+++ Listed entries +++
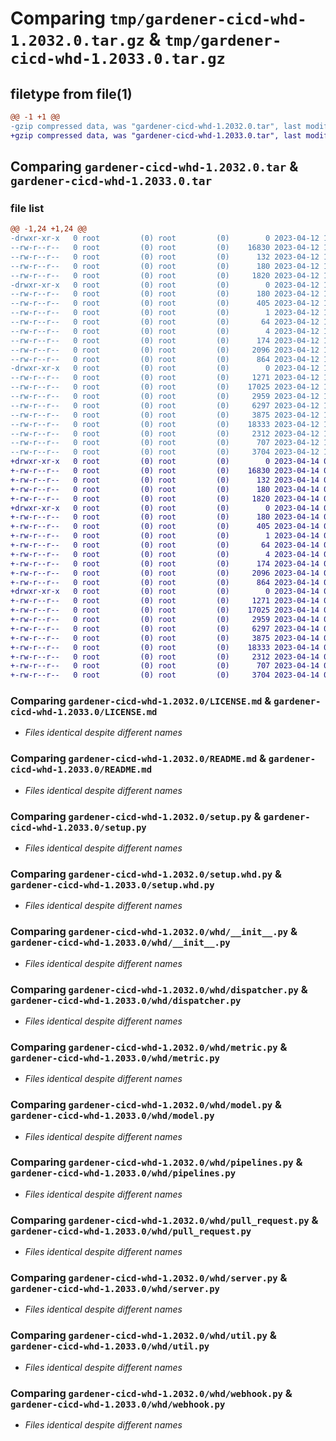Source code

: # Comparing `tmp/gardener-cicd-whd-1.2032.0.tar.gz` & `tmp/gardener-cicd-whd-1.2033.0.tar.gz`

## filetype from file(1)

```diff
@@ -1 +1 @@
-gzip compressed data, was "gardener-cicd-whd-1.2032.0.tar", last modified: Wed Apr 12 12:34:12 2023, max compression
+gzip compressed data, was "gardener-cicd-whd-1.2033.0.tar", last modified: Fri Apr 14 08:39:48 2023, max compression
```

## Comparing `gardener-cicd-whd-1.2032.0.tar` & `gardener-cicd-whd-1.2033.0.tar`

### file list

```diff
@@ -1,24 +1,24 @@
-drwxr-xr-x   0 root         (0) root         (0)        0 2023-04-12 12:34:12.420352 gardener-cicd-whd-1.2032.0/
--rw-r--r--   0 root         (0) root         (0)    16830 2023-04-12 12:33:14.000000 gardener-cicd-whd-1.2032.0/LICENSE.md
--rw-r--r--   0 root         (0) root         (0)      132 2023-04-12 12:33:14.000000 gardener-cicd-whd-1.2032.0/NOTICE.md
--rw-r--r--   0 root         (0) root         (0)      180 2023-04-12 12:34:12.420352 gardener-cicd-whd-1.2032.0/PKG-INFO
--rw-r--r--   0 root         (0) root         (0)     1820 2023-04-12 12:33:14.000000 gardener-cicd-whd-1.2032.0/README.md
-drwxr-xr-x   0 root         (0) root         (0)        0 2023-04-12 12:34:12.420352 gardener-cicd-whd-1.2032.0/gardener_cicd_whd.egg-info/
--rw-r--r--   0 root         (0) root         (0)      180 2023-04-12 12:34:12.000000 gardener-cicd-whd-1.2032.0/gardener_cicd_whd.egg-info/PKG-INFO
--rw-r--r--   0 root         (0) root         (0)      405 2023-04-12 12:34:12.000000 gardener-cicd-whd-1.2032.0/gardener_cicd_whd.egg-info/SOURCES.txt
--rw-r--r--   0 root         (0) root         (0)        1 2023-04-12 12:34:12.000000 gardener-cicd-whd-1.2032.0/gardener_cicd_whd.egg-info/dependency_links.txt
--rw-r--r--   0 root         (0) root         (0)       64 2023-04-12 12:34:12.000000 gardener-cicd-whd-1.2032.0/gardener_cicd_whd.egg-info/requires.txt
--rw-r--r--   0 root         (0) root         (0)        4 2023-04-12 12:34:12.000000 gardener-cicd-whd-1.2032.0/gardener_cicd_whd.egg-info/top_level.txt
--rw-r--r--   0 root         (0) root         (0)      174 2023-04-12 12:34:12.420352 gardener-cicd-whd-1.2032.0/setup.cfg
--rw-r--r--   0 root         (0) root         (0)     2096 2023-04-12 12:33:14.000000 gardener-cicd-whd-1.2032.0/setup.py
--rw-r--r--   0 root         (0) root         (0)      864 2023-04-12 12:33:14.000000 gardener-cicd-whd-1.2032.0/setup.whd.py
-drwxr-xr-x   0 root         (0) root         (0)        0 2023-04-12 12:34:12.420352 gardener-cicd-whd-1.2032.0/whd/
--rw-r--r--   0 root         (0) root         (0)     1271 2023-04-12 12:33:14.000000 gardener-cicd-whd-1.2032.0/whd/__init__.py
--rw-r--r--   0 root         (0) root         (0)    17025 2023-04-12 12:33:14.000000 gardener-cicd-whd-1.2032.0/whd/dispatcher.py
--rw-r--r--   0 root         (0) root         (0)     2959 2023-04-12 12:33:14.000000 gardener-cicd-whd-1.2032.0/whd/metric.py
--rw-r--r--   0 root         (0) root         (0)     6297 2023-04-12 12:33:14.000000 gardener-cicd-whd-1.2032.0/whd/model.py
--rw-r--r--   0 root         (0) root         (0)     3875 2023-04-12 12:33:14.000000 gardener-cicd-whd-1.2032.0/whd/pipelines.py
--rw-r--r--   0 root         (0) root         (0)    18333 2023-04-12 12:33:14.000000 gardener-cicd-whd-1.2032.0/whd/pull_request.py
--rw-r--r--   0 root         (0) root         (0)     2312 2023-04-12 12:33:14.000000 gardener-cicd-whd-1.2032.0/whd/server.py
--rw-r--r--   0 root         (0) root         (0)      707 2023-04-12 12:33:14.000000 gardener-cicd-whd-1.2032.0/whd/util.py
--rw-r--r--   0 root         (0) root         (0)     3704 2023-04-12 12:33:14.000000 gardener-cicd-whd-1.2032.0/whd/webhook.py
+drwxr-xr-x   0 root         (0) root         (0)        0 2023-04-14 08:39:48.361407 gardener-cicd-whd-1.2033.0/
+-rw-r--r--   0 root         (0) root         (0)    16830 2023-04-14 08:09:43.000000 gardener-cicd-whd-1.2033.0/LICENSE.md
+-rw-r--r--   0 root         (0) root         (0)      132 2023-04-14 08:09:43.000000 gardener-cicd-whd-1.2033.0/NOTICE.md
+-rw-r--r--   0 root         (0) root         (0)      180 2023-04-14 08:39:48.361407 gardener-cicd-whd-1.2033.0/PKG-INFO
+-rw-r--r--   0 root         (0) root         (0)     1820 2023-04-14 08:09:43.000000 gardener-cicd-whd-1.2033.0/README.md
+drwxr-xr-x   0 root         (0) root         (0)        0 2023-04-14 08:39:48.361407 gardener-cicd-whd-1.2033.0/gardener_cicd_whd.egg-info/
+-rw-r--r--   0 root         (0) root         (0)      180 2023-04-14 08:39:48.000000 gardener-cicd-whd-1.2033.0/gardener_cicd_whd.egg-info/PKG-INFO
+-rw-r--r--   0 root         (0) root         (0)      405 2023-04-14 08:39:48.000000 gardener-cicd-whd-1.2033.0/gardener_cicd_whd.egg-info/SOURCES.txt
+-rw-r--r--   0 root         (0) root         (0)        1 2023-04-14 08:39:48.000000 gardener-cicd-whd-1.2033.0/gardener_cicd_whd.egg-info/dependency_links.txt
+-rw-r--r--   0 root         (0) root         (0)       64 2023-04-14 08:39:48.000000 gardener-cicd-whd-1.2033.0/gardener_cicd_whd.egg-info/requires.txt
+-rw-r--r--   0 root         (0) root         (0)        4 2023-04-14 08:39:48.000000 gardener-cicd-whd-1.2033.0/gardener_cicd_whd.egg-info/top_level.txt
+-rw-r--r--   0 root         (0) root         (0)      174 2023-04-14 08:39:48.361407 gardener-cicd-whd-1.2033.0/setup.cfg
+-rw-r--r--   0 root         (0) root         (0)     2096 2023-04-14 08:09:43.000000 gardener-cicd-whd-1.2033.0/setup.py
+-rw-r--r--   0 root         (0) root         (0)      864 2023-04-14 08:09:43.000000 gardener-cicd-whd-1.2033.0/setup.whd.py
+drwxr-xr-x   0 root         (0) root         (0)        0 2023-04-14 08:39:48.361407 gardener-cicd-whd-1.2033.0/whd/
+-rw-r--r--   0 root         (0) root         (0)     1271 2023-04-14 08:09:43.000000 gardener-cicd-whd-1.2033.0/whd/__init__.py
+-rw-r--r--   0 root         (0) root         (0)    17025 2023-04-14 08:09:43.000000 gardener-cicd-whd-1.2033.0/whd/dispatcher.py
+-rw-r--r--   0 root         (0) root         (0)     2959 2023-04-14 08:09:43.000000 gardener-cicd-whd-1.2033.0/whd/metric.py
+-rw-r--r--   0 root         (0) root         (0)     6297 2023-04-14 08:09:43.000000 gardener-cicd-whd-1.2033.0/whd/model.py
+-rw-r--r--   0 root         (0) root         (0)     3875 2023-04-14 08:09:43.000000 gardener-cicd-whd-1.2033.0/whd/pipelines.py
+-rw-r--r--   0 root         (0) root         (0)    18333 2023-04-14 08:09:43.000000 gardener-cicd-whd-1.2033.0/whd/pull_request.py
+-rw-r--r--   0 root         (0) root         (0)     2312 2023-04-14 08:09:43.000000 gardener-cicd-whd-1.2033.0/whd/server.py
+-rw-r--r--   0 root         (0) root         (0)      707 2023-04-14 08:09:43.000000 gardener-cicd-whd-1.2033.0/whd/util.py
+-rw-r--r--   0 root         (0) root         (0)     3704 2023-04-14 08:09:43.000000 gardener-cicd-whd-1.2033.0/whd/webhook.py
```

### Comparing `gardener-cicd-whd-1.2032.0/LICENSE.md` & `gardener-cicd-whd-1.2033.0/LICENSE.md`

 * *Files identical despite different names*

### Comparing `gardener-cicd-whd-1.2032.0/README.md` & `gardener-cicd-whd-1.2033.0/README.md`

 * *Files identical despite different names*

### Comparing `gardener-cicd-whd-1.2032.0/setup.py` & `gardener-cicd-whd-1.2033.0/setup.py`

 * *Files identical despite different names*

### Comparing `gardener-cicd-whd-1.2032.0/setup.whd.py` & `gardener-cicd-whd-1.2033.0/setup.whd.py`

 * *Files identical despite different names*

### Comparing `gardener-cicd-whd-1.2032.0/whd/__init__.py` & `gardener-cicd-whd-1.2033.0/whd/__init__.py`

 * *Files identical despite different names*

### Comparing `gardener-cicd-whd-1.2032.0/whd/dispatcher.py` & `gardener-cicd-whd-1.2033.0/whd/dispatcher.py`

 * *Files identical despite different names*

### Comparing `gardener-cicd-whd-1.2032.0/whd/metric.py` & `gardener-cicd-whd-1.2033.0/whd/metric.py`

 * *Files identical despite different names*

### Comparing `gardener-cicd-whd-1.2032.0/whd/model.py` & `gardener-cicd-whd-1.2033.0/whd/model.py`

 * *Files identical despite different names*

### Comparing `gardener-cicd-whd-1.2032.0/whd/pipelines.py` & `gardener-cicd-whd-1.2033.0/whd/pipelines.py`

 * *Files identical despite different names*

### Comparing `gardener-cicd-whd-1.2032.0/whd/pull_request.py` & `gardener-cicd-whd-1.2033.0/whd/pull_request.py`

 * *Files identical despite different names*

### Comparing `gardener-cicd-whd-1.2032.0/whd/server.py` & `gardener-cicd-whd-1.2033.0/whd/server.py`

 * *Files identical despite different names*

### Comparing `gardener-cicd-whd-1.2032.0/whd/util.py` & `gardener-cicd-whd-1.2033.0/whd/util.py`

 * *Files identical despite different names*

### Comparing `gardener-cicd-whd-1.2032.0/whd/webhook.py` & `gardener-cicd-whd-1.2033.0/whd/webhook.py`

 * *Files identical despite different names*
+++
## Problem requirements
Only lines that include "util" are counted here. Give their number for the records above and add nothing.

## Task solution
3